I find that Arrange By | Subject, being identical to Conversation but without the threaded view, is not as handy. If you have end users who work with several e-mail accounts, the Arrange By | E-mail Account view is a definite asset.

When the Reading Pane is set to the right-side layout, you can simply click the top of your Inbox to pop up a list of views (Figure E). This shortcut does not appear when the Reading Pane is on the bottom or is off.

Figure E

Users will appreciate the shortcut access to the Arrange By submenu.

Tip 5: Show how to quickly fine-tune views with the Current View submenu

My final tip shows how to reduce Inbox clutter using the View | Arrange By | Current View submenu (Figure F).

Figure F

You have to drill down a bit to get to the Current View submenu, but it's an important aid to temporarily reducing e-mail clutter.

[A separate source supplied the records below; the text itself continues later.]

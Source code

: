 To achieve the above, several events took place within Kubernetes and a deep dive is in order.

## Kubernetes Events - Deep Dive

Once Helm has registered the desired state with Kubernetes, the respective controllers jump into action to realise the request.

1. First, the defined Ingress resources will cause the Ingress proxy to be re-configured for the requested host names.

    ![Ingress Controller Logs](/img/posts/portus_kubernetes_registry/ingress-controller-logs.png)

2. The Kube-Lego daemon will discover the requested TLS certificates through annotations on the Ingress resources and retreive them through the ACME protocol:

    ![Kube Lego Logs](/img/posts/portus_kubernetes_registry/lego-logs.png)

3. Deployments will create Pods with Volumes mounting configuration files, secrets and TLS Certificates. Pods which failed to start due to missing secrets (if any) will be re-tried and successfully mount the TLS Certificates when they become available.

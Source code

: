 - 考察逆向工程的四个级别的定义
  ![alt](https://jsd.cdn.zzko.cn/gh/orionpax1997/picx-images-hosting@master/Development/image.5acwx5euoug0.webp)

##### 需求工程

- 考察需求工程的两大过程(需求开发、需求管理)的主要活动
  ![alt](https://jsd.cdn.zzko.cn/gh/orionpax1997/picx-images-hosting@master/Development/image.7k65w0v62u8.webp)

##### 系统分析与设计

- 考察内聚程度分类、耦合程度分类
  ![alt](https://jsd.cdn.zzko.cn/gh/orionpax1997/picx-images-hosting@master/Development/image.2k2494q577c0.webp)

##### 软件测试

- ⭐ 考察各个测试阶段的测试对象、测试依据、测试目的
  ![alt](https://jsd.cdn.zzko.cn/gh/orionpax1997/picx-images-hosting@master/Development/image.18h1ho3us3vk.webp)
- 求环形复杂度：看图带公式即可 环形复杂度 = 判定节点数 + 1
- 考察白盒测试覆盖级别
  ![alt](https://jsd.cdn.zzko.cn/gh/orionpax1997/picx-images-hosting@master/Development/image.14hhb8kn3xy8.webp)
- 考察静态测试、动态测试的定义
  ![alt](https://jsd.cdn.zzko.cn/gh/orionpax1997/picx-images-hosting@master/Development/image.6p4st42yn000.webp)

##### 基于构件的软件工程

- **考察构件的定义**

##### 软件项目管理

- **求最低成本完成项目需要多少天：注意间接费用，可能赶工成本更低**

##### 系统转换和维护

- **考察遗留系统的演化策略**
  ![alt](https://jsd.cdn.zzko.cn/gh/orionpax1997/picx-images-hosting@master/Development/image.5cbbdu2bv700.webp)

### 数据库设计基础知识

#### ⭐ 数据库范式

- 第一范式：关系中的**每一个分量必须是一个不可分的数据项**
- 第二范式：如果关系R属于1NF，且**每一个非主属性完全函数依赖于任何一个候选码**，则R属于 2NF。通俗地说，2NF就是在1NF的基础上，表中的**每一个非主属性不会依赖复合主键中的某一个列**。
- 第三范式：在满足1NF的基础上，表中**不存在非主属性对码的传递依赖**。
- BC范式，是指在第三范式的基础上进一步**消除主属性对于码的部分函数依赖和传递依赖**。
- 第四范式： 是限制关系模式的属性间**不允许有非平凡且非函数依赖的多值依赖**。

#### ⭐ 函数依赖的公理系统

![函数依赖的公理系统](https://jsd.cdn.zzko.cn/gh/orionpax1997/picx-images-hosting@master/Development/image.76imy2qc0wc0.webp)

Current View lets you quickly modify the current arrangement to show:

  • Messages
  • Messages With Auto Preview
  • Last Seven Days
  • Unread Messages In This Folder
  • Sent To
  • Message Timeline

There's only one problem with using Current View: Folks tend to forget they've modified their display and wonder what happened to their old or read e-mails. It's a good idea to warn them that if their Inbox seems to be missing too many items, they should check their Current View settings. With Outlook's comprehensive view settings, your enterprise's employees, from the CEO right down the ladder, may not need any customizations other than what they can achieve with a few point-and-clicks.